For some women, seeing a female doctor brings a sense of ease. But new research shows that it could also reduce their risk of death.

A recent study published in the “Annals of Internal Medicine” showed a mortality rate for senior women of 8.15% when receiving care under a female doctor, compared to 8.38% when treated by a male doctor. Researchers reached this conclusion after analyzing data of 97,500 male and female patients, ages 65 and over, all under the care of women physicians.

The international team behind the study also noted that women were the main beneficiaries of this trend. Indeed, “patients have lower mortality and readmission rates when treated by female physicians, and the benefit of receiving treatments from female physicians is larger for female patients than for male patients,” researchers wrote in their conclusion.

They added that eliminating the percentage gap could save the lives of 5,000 each year, NBC News reported.

However, the gap between male and female physicians remains sizable, with roughly 68,400 male and 50,000 female physicians working in family medicine and general practices throughout the U.S., per data from Statista. And while more women are becoming doctors, the Association of American Colleges found that pay gaps as wide as $110,000 are leading to higher rates of burnout for prospective female physicians.

The study did not examine why women patients preferred female doctors – but other research points to possible reasons. A 2020 study published in the “National Library of Medicine,” for example, found that female physicians have different communication styles with women patients, which foster more patient-centered experiences.

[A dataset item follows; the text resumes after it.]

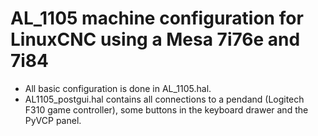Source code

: # AL_1105 machine configuration for LinuxCNC using a Mesa 7i76e and 7i84

- All basic configuration is done in AL_1105.hal.
- AL1105_postgui.hal contains all connections to a pendand (Logitech F310 game controller), some buttons in the keyboard drawer and the PyVCP panel.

The same study also indicates that patients believe female doctors to be better listeners with a better understanding of their issues. 

This is especially true for Black women, who statistically prefer seeing a Black obstetrician due to fear of discrimination – and dying during pregnancy and labor.

For many women, having a female doctor also provides a sense of safety. In fact, fear concerning sexual abuse at the hands of a physician is one of the most common reasons why women seek out a female doctor, according to The Law Firm of Tamara N. Holder.

Experts agree that supporting and encouraging future female doctors is in everyone’s best interest. As Dr. Ashish Jha, dean of the Brown University School of Public Health, told NBC News: Women “tend to be better at communication, listening to patients, speaking openly. Patients report that communication is better. You put these things together, and you can understand why there are small but important differences.”